Years passed, and while I still felt immersed in the birth world in many rights, I missed the unique role I had passionately filled in doula work. Two years later, I decided I was finally ready to take one more stab at it . . . but this time, I needed things to be different. I knew I wanted to put in the extra work and commitment to certify. I knew I wanted to have a sustainable career, where I could focus ALL my energy on this work. And I knew I needed a different certifying organization to get me there.
For one, I wanted an organization led by fiercely powerful women. The kind of women who were where I wanted to be. Ever heard the saying, "Hitch your wagon to a star"? This is what I was after. I found this and more just by listening to Randy Patterson, the co-owner and force behind Prodoula speak in bits online. When I discovered she was releasing her first book, The Matriarch Rules, I absolutely devoured it. The message of taking responsibility for your own life and career, deeply valuing yourself, and long-story-short just making shit happen, resonated deeply in me and I. Was. Hooked.
I was also after an organization that taught me how to support more than one type of birth. This is crucial, folks. That aforementioned job in L&D was a rude awakening for me. I realized that birth can look *MANY* different ways. I realized some of these ways were far outside my comfort zone and that I lacked the training needed to jump in as a truly knowledgeable support person. How could I best support birthing people through a Cesarean birth? What if my client chose an induction of labor? And considering well over 60% of women end up choosing epidural pain relief, what can I do to best support my client then? I'd heard of doulas who simply left the hospital once an epidural was placed--an equally shocking and horrifying discovery. This is not the way I wanted to practice so it was certainly not the way I wanted to be trained.

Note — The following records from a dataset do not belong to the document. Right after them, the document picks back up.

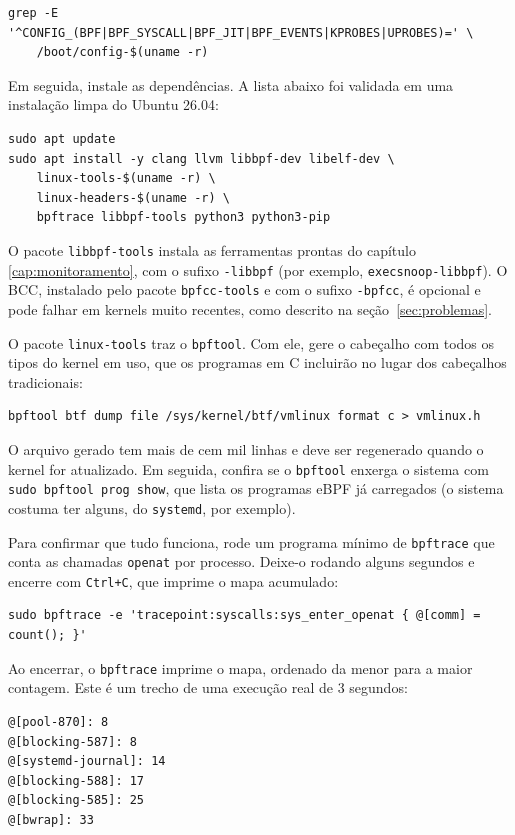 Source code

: \begin{lstlisting}
grep -E '^CONFIG_(BPF|BPF_SYSCALL|BPF_JIT|BPF_EVENTS|KPROBES|UPROBES)=' \
    /boot/config-$(uname -r)
\end{lstlisting}

Em seguida, instale as dependências. A lista abaixo foi validada em uma instalação limpa do Ubuntu 26.04:

\begin{lstlisting}
sudo apt update
sudo apt install -y clang llvm libbpf-dev libelf-dev \
    linux-tools-$(uname -r) \
    linux-headers-$(uname -r) \
    bpftrace libbpf-tools python3 python3-pip
\end{lstlisting}

O pacote \texttt{libbpf-tools} instala as ferramentas prontas do capítulo \ref{cap:monitoramento}, com o sufixo \texttt{-libbpf} (por exemplo, \texttt{execsnoop-libbpf}). O BCC, instalado pelo pacote \texttt{bpfcc-tools} e com o sufixo \texttt{-bpfcc}, é opcional e pode falhar em kernels muito recentes, como descrito na seção~\ref{sec:problemas}.

O pacote \texttt{linux-tools} traz o \texttt{bpftool}. Com ele, gere o cabeçalho com todos os tipos do kernel em uso, que os programas em C incluirão no lugar dos cabeçalhos tradicionais:

\begin{lstlisting}
bpftool btf dump file /sys/kernel/btf/vmlinux format c > vmlinux.h
\end{lstlisting}

O arquivo gerado tem mais de cem mil linhas e deve ser regenerado quando o kernel for atualizado. Em seguida, confira se o \texttt{bpftool} enxerga o sistema com \texttt{sudo bpftool prog show}, que lista os programas eBPF já carregados (o sistema costuma ter alguns, do \texttt{systemd}, por exemplo).

Para confirmar que tudo funciona, rode um programa mínimo de \texttt{bpftrace} que conta as chamadas \texttt{openat} por processo. Deixe-o rodando alguns segundos e encerre com \texttt{Ctrl+C}, que imprime o mapa acumulado:

\begin{lstlisting}
sudo bpftrace -e 'tracepoint:syscalls:sys_enter_openat { @[comm] = count(); }'
\end{lstlisting}
Ao encerrar, o \texttt{bpftrace} imprime o mapa, ordenado da menor para a maior contagem. Este é um trecho de uma execução real de 3 segundos:

\begin{lstlisting}
@[pool-870]: 8
@[blocking-587]: 8
@[systemd-journal]: 14
@[blocking-588]: 17
@[blocking-585]: 25
@[bwrap]: 33
\end{lstlisting}

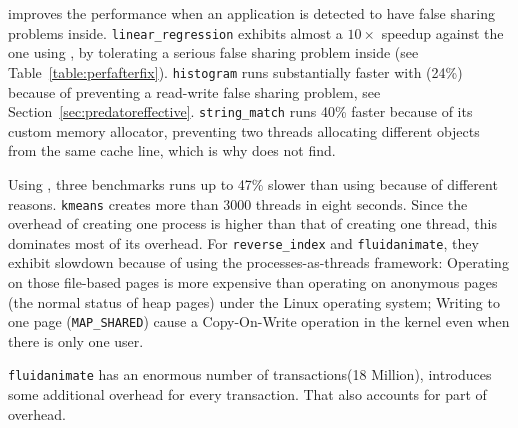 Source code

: \SheriffProtect{} improves the performance when an application is detected to have false sharing problems inside.  \texttt{linear\_regression} exhibits almost a $10\times$ speedup against the one using \pthreads{}, by tolerating a serious false sharing problem inside (see Table~\ref{table:perfafterfix}). \texttt{histogram} runs substantially faster with \SheriffProtect{} (24\%) because of preventing a read-write false sharing problem, see Section~\ref{sec:predatoreffective}. \texttt{string\_match} runs 40\% faster because of its custom memory allocator, preventing two threads allocating different objects from the same cache line, which is why \SheriffDetect{} does not find. 

Using \SheriffProtect{}, three benchmarks runs up to 47\% slower than using \pthreads{} because of different reasons. 
\texttt{kmeans} creates more than 3000 threads in eight seconds. Since the overhead of creating one process is higher than that of creating one thread, this dominates most of its overhead. For \texttt{reverse\_index} and \texttt{fluidanimate}, they exhibit slowdown because of using the processes-as-threads framework: Operating on those file-based pages is more expensive than operating on anonymous pages (the normal status of heap pages) under the Linux operating system; Writing to one page (\texttt{MAP\_SHARED}) cause a Copy-On-Write operation in the kernel even when there is only one user.  

\texttt{fluidanimate} has an enormous number of transactions(18 Million), \sheriffprotect{} 
introduces some additional overhead for every transaction. That also accounts for part of overhead.
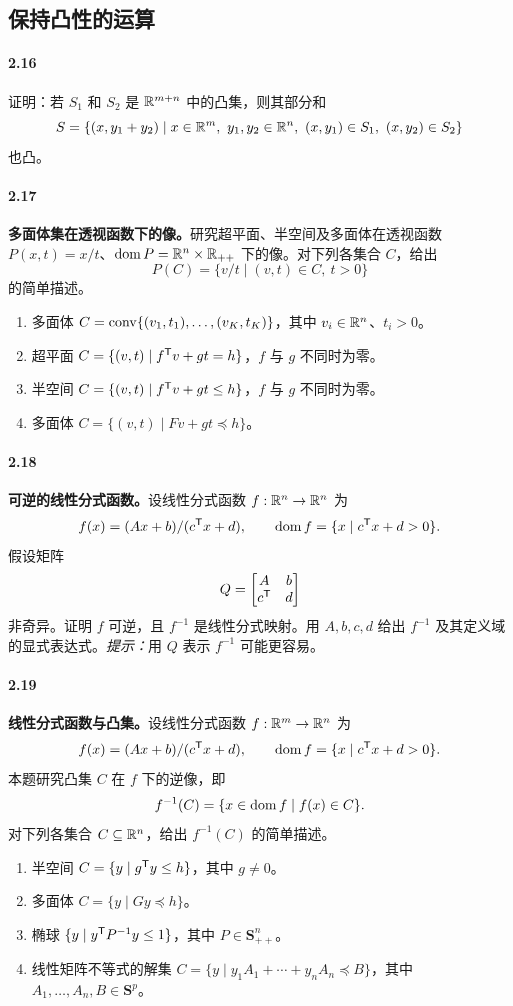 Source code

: \subsection*{保持凸性的运算}
\paragraph{2.16}
证明：若 $S_1$ 和 $S_2$ 是 $\R^{m+n}$ 中的凸集，则其部分和
\[
 S=\{(x,y_1+y_2)\mid x\in\R^m,\ y_1,y_2\in\R^n,
 \ (x,y_1)\in S_1,\ (x,y_2)\in S_2\}
\]
也凸。

\paragraph{2.17}
\textbf{多面体集在透视函数下的像。}研究超平面、半空间及多面体在透视函数 $P(x,t)=x/t$、$\dom P=\R^n\times\R_{++}$ 下的像。对下列各集合 $C$，给出
\[
 P(C)=\{v/t\mid(v,t)\in C,\ t>0\}
\]
的简单描述。
\begin{enumerate}[label=(\alph*)]
\item 多面体 $C=\conv\{(v_1,t_1),\ldots,(v_K,t_K)\}$，其中 $v_i\in\R^n$、$t_i>0$。
\item 超平面 $C=\{(v,t)\mid f^{\T}v+gt=h\}$，$f$ 与 $g$ 不同时为零。
\item 半空间 $C=\{(v,t)\mid f^{\T}v+gt\le h\}$，$f$ 与 $g$ 不同时为零。
\item 多面体 $C=\{(v,t)\mid Fv+gt\preceq h\}$。
\end{enumerate}

\paragraph{2.18}
\textbf{可逆的线性分式函数。}设线性分式函数 $f:\R^n\to\R^n$ 为
\[
 f(x)=(Ax+b)/(c^{\T}x+d),\qquad\dom f=\{x\mid c^{\T}x+d>0\}.
\]
假设矩阵
\[
 Q=\begin{bmatrix}A&b\\c^{\T}&d\end{bmatrix}
\]
非奇异。证明 $f$ 可逆，且 $f^{-1}$ 是线性分式映射。用 $A,b,c,d$ 给出 $f^{-1}$ 及其定义域的显式表达式。\emph{提示：}用 $Q$ 表示 $f^{-1}$ 可能更容易。

\paragraph{2.19}
\textbf{线性分式函数与凸集。}设线性分式函数 $f:\R^m\to\R^n$ 为
\[
 f(x)=(Ax+b)/(c^{\T}x+d),\qquad\dom f=\{x\mid c^{\T}x+d>0\}.
\]
本题研究凸集 $C$ 在 $f$ 下的逆像，即
\[
 f^{-1}(C)=\{x\in\dom f\mid f(x)\in C\}.
\]
对下列各集合 $C\subseteq\R^n$，给出 $f^{-1}(C)$ 的简单描述。
\begin{enumerate}[label=(\alph*)]
\item 半空间 $C=\{y\mid g^{\T}y\le h\}$，其中 $g\ne0$。
\item 多面体 $C=\{y\mid Gy\preceq h\}$。
\item 椭球 $\{y\mid y^{\T}P^{-1}y\le1\}$，其中 $P\in\mathbf S_{++}^n$。
\item 线性矩阵不等式的解集 $C=\{y\mid y_1A_1+\cdots+y_nA_n\preceq B\}$，其中 $A_1,\ldots,A_n,B\in\mathbf S^p$。
\end{enumerate}

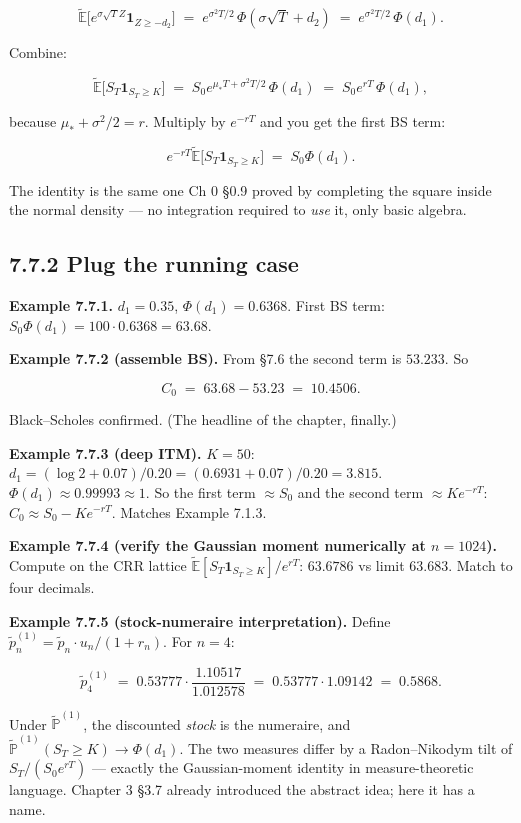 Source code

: \documentclass[
  10pt,
  twoside]{book}
\begin{document}
\[\tilde{\mathbb E}\bigl[e^{\sigma\sqrt T Z}\mathbf 1_{Z \ge -d_2}\bigr] \;=\; e^{\sigma^2 T/2}\,\Phi(\sigma\sqrt T + d_2) \;=\; e^{\sigma^2 T/2}\,\Phi(d_1).\]

Combine:

\[\tilde{\mathbb E}\bigl[S_T \mathbf 1_{S_T \ge K}\bigr] \;=\; S_0 e^{\mu_* T + \sigma^2 T/2}\,\Phi(d_1) \;=\; S_0 e^{rT}\,\Phi(d_1),\]

because \(\mu_* + \sigma^2/2 = r\). Multiply by \(e^{-rT}\) and you get
the first BS term:

\[e^{-rT}\tilde{\mathbb E}\bigl[S_T \mathbf 1_{S_T \ge K}\bigr] \;=\; S_0\Phi(d_1).\]

The identity is the same one Ch 0 §0.9 proved by completing the square
inside the normal density --- no integration required to \emph{use} it,
only basic algebra.

\subsection{7.7.2 Plug the running case}\label{plug-the-running-case-1}

\textbf{Example 7.7.1.} \(d_1 = 0.35\), \(\Phi(d_1) = 0.6368\). First BS
term: \(S_0\Phi(d_1) = 100 \cdot 0.6368 = 63.68\).

\textbf{Example 7.7.2 (assemble BS).} From §7.6 the second term is
\(53.233\). So

\[C_0 \;=\; 63.68 - 53.23 \;=\; 10.4506.\]

Black--Scholes confirmed. (The headline of the chapter, finally.)

\textbf{Example 7.7.3 (deep ITM).} \(K = 50\):
\(d_1 = (\log 2 + 0.07)/0.20 = (0.6931 + 0.07)/0.20 = 3.815\).
\(\Phi(d_1) \approx 0.99993 \approx 1\). So the first term
\(\approx S_0\) and the second term \(\approx K e^{-rT}\):
\(C_0 \approx S_0 - K e^{-rT}\). Matches Example 7.1.3.

\textbf{Example 7.7.4 (verify the Gaussian moment numerically at
\(n = 1024\)).} Compute on the CRR lattice
\(\tilde{\mathbb E}[S_T\mathbf 1_{S_T \ge K}]/e^{rT}\): \(63.6786\) vs
limit \(63.683\). Match to four decimals.

\textbf{Example 7.7.5 (stock-numeraire interpretation).} Define
\(\tilde p^{(1)}_n = \tilde p_n \cdot u_n / (1 + r_n)\). For \(n = 4\):

\[\tilde p^{(1)}_4 \;=\; 0.53777 \cdot \frac{1.10517}{1.012578} \;=\; 0.53777 \cdot 1.09142 \;=\; 0.5868.\]

Under \(\tilde{\mathbb P}^{(1)}\), the discounted \emph{stock} is the
numeraire, and \(\tilde{\mathbb P}^{(1)}(S_T \ge K) \to \Phi(d_1)\). The
two measures differ by a Radon--Nikodym tilt of \(S_T/(S_0 e^{rT})\) ---
exactly the Gaussian-moment identity in measure-theoretic language.
Chapter 3 §3.7 already introduced the abstract idea; here it has a name.
\end{document}
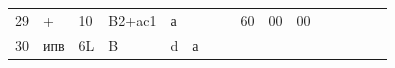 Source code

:\documentclass[11pt,a4paper,oneside]{article}
\begin{document}
\begin{table}[]
\begin{tabular}{|l|l|l|l|l|l|l|l|l|l|l|l|l|l|l|l|}
29    & +       & 10  & B2+ac1 & а   &     &   &    & 60    & 00                                                           & 00  &                                                               &     &    &   &        \\
30    & ипв     & 6L  & B      & d   & а   &   &    &       &                                                              &     &                                                               &     &    &   &       
\end{tabular}
\end{table}
\end{document}

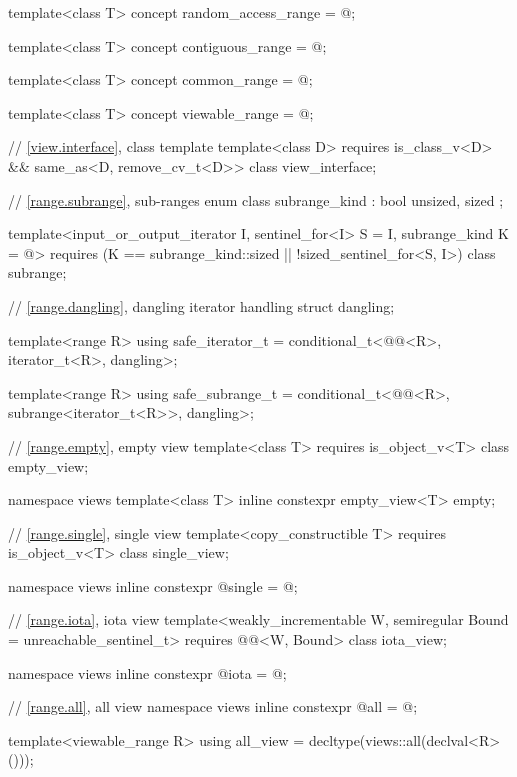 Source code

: \begin{codeblock}
{  template<class T>
    concept random_access_range = @\seebelow@;

  template<class T>
    concept contiguous_range = @\seebelow@;

  template<class T>
    concept common_range = @\seebelow@;

  template<class T>
    concept viewable_range = @\seebelow@;

  // \ref{view.interface}, class template 
  template<class D>
    requires is_class_v<D> && same_as<D, remove_cv_t<D>>
  class view_interface;

  // \ref{range.subrange}, sub-ranges
  enum class subrange_kind : bool { unsized, sized };

  template<input_or_output_iterator I, sentinel_for<I> S = I, subrange_kind K = @\seebelow@>
    requires (K == subrange_kind::sized || !sized_sentinel_for<S, I>)
  class subrange;

  // \ref{range.dangling}, dangling iterator handling
  struct dangling;

  template<range R>
    using safe_iterator_t = conditional_t<@@<R>, iterator_t<R>, dangling>;

  template<range R>
    using safe_subrange_t =
      conditional_t<@@<R>, subrange<iterator_t<R>>, dangling>;

  // \ref{range.empty}, empty view
  template<class T>
    requires is_object_v<T>
  class empty_view;

  namespace views {
    template<class T>
      inline constexpr empty_view<T> empty{};
  }

  // \ref{range.single}, single view
  template<copy_constructible T>
    requires is_object_v<T>
  class single_view;

  namespace views { inline constexpr @\unspec@ single = @\unspec@; }

  // \ref{range.iota}, iota view
  template<weakly_incrementable W, semiregular Bound = unreachable_sentinel_t>
    requires @@<W, Bound>
  class iota_view;

  namespace views { inline constexpr @\unspec@ iota = @\unspec@; }

  // \ref{range.all}, all view
  namespace views { inline constexpr @\unspec@ all = @\unspec@; }

  template<viewable_range R>
    using all_view = decltype(views::all(declval<R>()));

}
\end{codeblock}
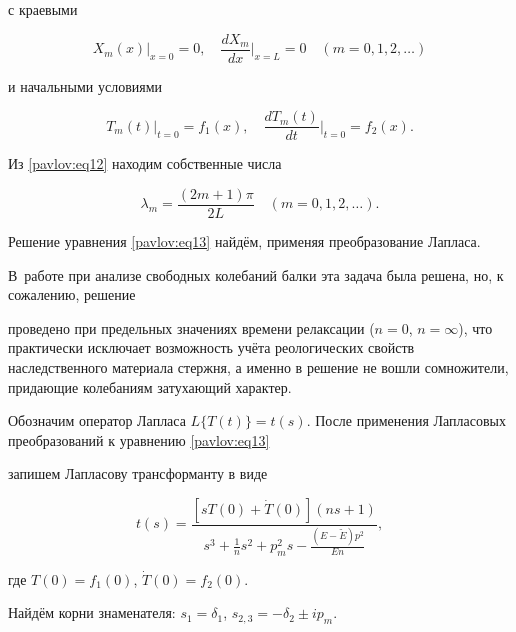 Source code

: с краевыми

\begin{equation}

\label{pavlov:eq14}

X_m (x) \Bigg |_{x=0} =0, \quad \frac{dX_m}{dx}\Bigg|_{x=L}=0 \quad (m=0, 1, 2, \ldots)

\end{equation}

и начальными условиями

\begin{equation}

\label{pavlov:eq15}

T_m (t) \big|_{t=0} = f_1 (x), \quad \frac{dT_m(t)}{dt} \Big|_{t=0} = f_2 (x).

\end{equation}

Из \eqref{pavlov:eq12} находим собственные числа

$$

\lambda _m =\frac{(2m+1)\pi }{2L} \quad (m=0, 1, 2, \ldots).

$$

Решение уравнения \eqref{pavlov:eq13} найдём, применяя преобразование Лапласа. 

В~работе \cite{pavlov:bib2} при анализе свободных колебаний балки эта задача была решена, но, к сожалению, решение

проведено при предельных значениях времени релаксации ($n=0$, $n=\infty$), что практически исключает возможность учёта реологических свойств наследственного материала стержня, а именно в решение не вошли сомножители, придающие колебаниям затухающий характер. 

Обозначим оператор Лапласа $L\{T(t)\}=t(s)$. После применения Лапласовых преобразований к уравнению \eqref{pavlov:eq13}

запишем Лапласову трансформанту в виде

\begin{equation}

\label{pavlov:eq16}

t(s)=\frac{[sT(0)+\dot {T}(0)]( ns+1)}{s^3+\frac{1}{n}s^2+p_m^2 s-\frac{(E-\tilde {E})p^2}{En}},

\end{equation}

где $T(0)=f_1 (0)$, $\dot {T}(0)=f_2 (0)$.



Найдём корни знаменателя: $s_1 =\delta _1 $, $s_{2,3} =-\delta _2 \pm ip_m $.

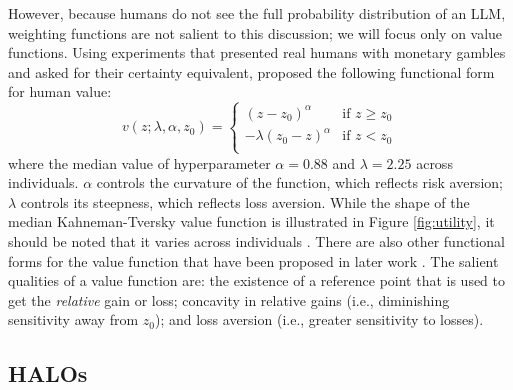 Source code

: However, because humans do not see the full probability distribution of an LLM, weighting functions are not salient to this discussion; we will focus only on value functions.
Using experiments that presented real humans with monetary gambles and asked for their certainty equivalent, \citet{tversky1992advances} proposed the following functional form for human value:
\begin{equation}
    v(z; \lambda, \alpha,  z_0) = \begin{cases}
(z - z_0)^\alpha & \text{if } z \geq z_0\\
-\lambda(z_0 - z)^\alpha & \text{if } z < z_0 \\
    \end{cases}
    \label{eq:human_value}
\end{equation}
where the median value of hyperparameter $\alpha = 0.88$ and $\lambda = 2.25$ across individuals.
$\alpha$ controls the curvature of the function, which reflects risk aversion; $\lambda$ controls its steepness, which reflects loss aversion.
While the shape of the median Kahneman-Tversky value function is illustrated in Figure \ref{fig:utility}, it should be noted that it varies across individuals \citep{tversky1992advances}.
There are also other functional forms for the value function that have been proposed in later work \citep{gurevich2009decision}. 
The salient qualities of a value function are: the existence of a reference point that is used to get the \emph{relative} gain or loss; concavity in relative gains (i.e., diminishing sensitivity away from $z_0$); and loss aversion (i.e., greater sensitivity to losses).

\subsection{HALOs}
\label{ssec:halos}


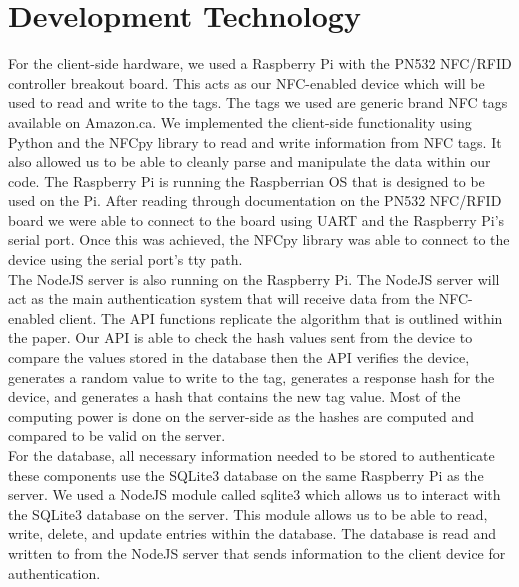 \section{Development Technology}

For the client-side hardware, we used a Raspberry Pi with the PN532 NFC/RFID controller breakout board. This acts as our NFC-enabled device which will be used to read and write to the tags. The tags we used are generic brand NFC tags available on Amazon.ca. We implemented the client-side functionality using Python and the NFCpy library to read and write information from NFC tags. It also allowed us to be able to cleanly parse and manipulate the data within our code. The Raspberry Pi is running the Raspberrian OS that is designed to be used on the Pi. After reading through documentation on the PN532 NFC/RFID board we were able to connect to the board using UART and the Raspberry Pi’s serial port. Once this was achieved, the NFCpy library was able to connect to the device using the serial port’s tty path.\\

The NodeJS server is also running on the Raspberry Pi. The NodeJS server will act as the main authentication system that will receive data from the NFC-enabled client. The API functions replicate the algorithm that is outlined within the paper. Our API is able to check the hash values sent from the device to compare the values stored in the database then the API verifies the device, generates a random value to write to the tag, generates a response hash for the device, and generates a hash that contains the new tag value. Most of the computing power is done on the server-side as the hashes are computed and compared to be valid on the server.\\

For the database, all necessary information needed to be stored to authenticate these components use the SQLite3 database on the same Raspberry Pi as the server. We used a NodeJS module called sqlite3 which allows us to interact with the SQLite3 database on the server. This module allows us to be able to read, write, delete, and update entries within the database. The database is read and written to from the NodeJS server that sends information to the client device for authentication.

And speaking of doulas in the hospital, I wanted an organization who promoted the professionalism of its members. A group who respected not just the work doulas provide their clients, but also the expertise and value added by the entire birth team. I'd unfortunately been on the other side of the coin long enough to see more than one doula behaving badly-- fighting providers, dismissing nurses, and several stories I won't bother to share here. Let's just say, my faith in doulas was at an all time low. I knew that to be the type of professional I wanted to be, I would need to be supported by an organization that believed I could charge my worth, hone my expertise, and still be viewed as a knowledgeable peer and asset in the birthing space-- not an adversary.
You've probably figured out by now that this is *exactly* what I found in Prodoula and then some.
After flying through my Labor cross-certification, the next month I certified as a Postpartum and Infant Care Doula and honestly, I'm just getting warmed up. Turns out that when it comes to this doula gig, feeling widely prepared, supported, and valued can make the tables really turn for you. Kinda like birth... isn't that interesting.
While I still deeply value the training that got my feet wet five years ago, I now know I was really a Prodoula all along. I'm grateful for the journey and I'm grateful for the opportunity to be reinvigorated by this powerful work once more. What's the moral of the story here? I'm not sure I can confidently tell you. You see, my Prodoula chapter has just begun, and I'm still excitedly turning each page. And maybe that's kind of the point after all.